If I could find the damned G3 powerbook, I'd have an example of every generation (loosely - I mean like, processor iteration; 68k -> powerPC -> G3 -> G4 -> CoreDuo -> i5) mac laptop through to 2011, which is....weird and not a thing I explicitly sought out.

George RR Fartin fucked around with this message at 14:05 on Apr 29, 2022

George RR Fartin
Apr 16, 2003




That was a bust. Each drive would bring up a question mark disk or the diamond with a number in it like I was doing target disk mode. I suspect the issue is the lack of a terminator on the first drive - apparently the 500 series are one that didn't internally terminate, so when you plug any SCSI drives into the port, the laptop can't handle them normally. I've got a $5 passthrough terminator on the way from Ebay (though I suspect at least one drive is kaput, given the noises it was making, but maybe it's just...talkative).

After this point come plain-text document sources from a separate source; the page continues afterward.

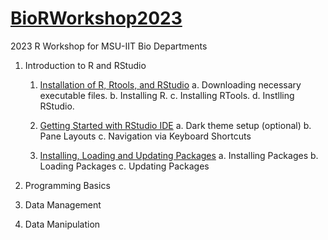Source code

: # [BioRWorkshop2023](https://rvcuenca.github.io/BioRWorkshop2023/)
2023 R Workshop for MSU-IIT Bio Departments

1. Introduction to R and RStudio
    
    1. [Installation of R, Rtools, and RStudio](https://rvcuenca.github.io/BioRWorkshop2023/Talk2023-BioRWorkshop-Part1.html)
        a. Downloading necessary executable files.
        b. Installing R.
        c. Installing RTools.
        d. Instlling RStudio.
     
    2. [Getting Started with RStudio IDE](https://rvcuenca.github.io/BioRWorkshop2023/Talk2023-BioRWorkshop-Part2.html)
        a.    Dark theme setup (optional)
        b.    Pane Layouts
        c.    Navigation via Keyboard Shortcuts
     
    3. [Installing, Loading and Updating Packages](https://rvcuenca.github.io/BioRWorkshop2023/Talk2023-BioRWorkshop-Part3.html)
        a.    Installing Packages
        b.    Loading Packages
        c.    Updating Packages
  

2. Programming Basics

3. Data Management

4. Data Manipulation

I could've sworn these worked with the 520, but maybe I was using them with the G3 at the time? It's been a long time.

~Coxy
Dec 9, 2003

R.I.P. Inter-OS Sass - b.2000AD d.2003AD
Trying to setup my eMac to boot OS 9 unsupported and I need to install OS X onto the second partition.
After installing CD 1 of 4 (or technically 3 once you untick all the printer drivers) it tries to boot off the OS X partition and gets the international no symbol.
Shouldn't it ask for CD 2?

When I insert CD 2 it can't boot off that.
I can't find a DVD image of 10.4 that works on PPC.

George RR Fartin
Apr 16, 2003




~Coxy posted:

Trying to setup my eMac to boot OS 9 unsupported and I need to install OS X onto the second partition.
After installing CD 1 of 4 (or technically 3 once you untick all the printer drivers) it tries to boot off the OS X partition and gets the international no symbol.
Shouldn't it ask for CD 2?

When I insert CD 2 it can't boot off that.
I can't find a DVD image of 10.4 that works on PPC.

I installed 10.4 just the other day on a 2005 G4 ibook, though I did it via USB. Does the eMac have USB ports (and support that method)?

~Coxy
Dec 9, 2003

R.I.P. Inter-OS Sass - b.2000AD d.2003AD
Yeah, it actually has USB 2.0, I should try that.

Edit: so annoying, I can't get it to boot off a USB stick through OF.
I got 10.3 Install CD to boot, and it installs and asks for CD #2, so I have Panther installed now.

I copied over the tbxi patches and I can boot OS 9 from Option screen, but it freezes after Extensions load. :woz: (Or freezes if Extensions are turned off.)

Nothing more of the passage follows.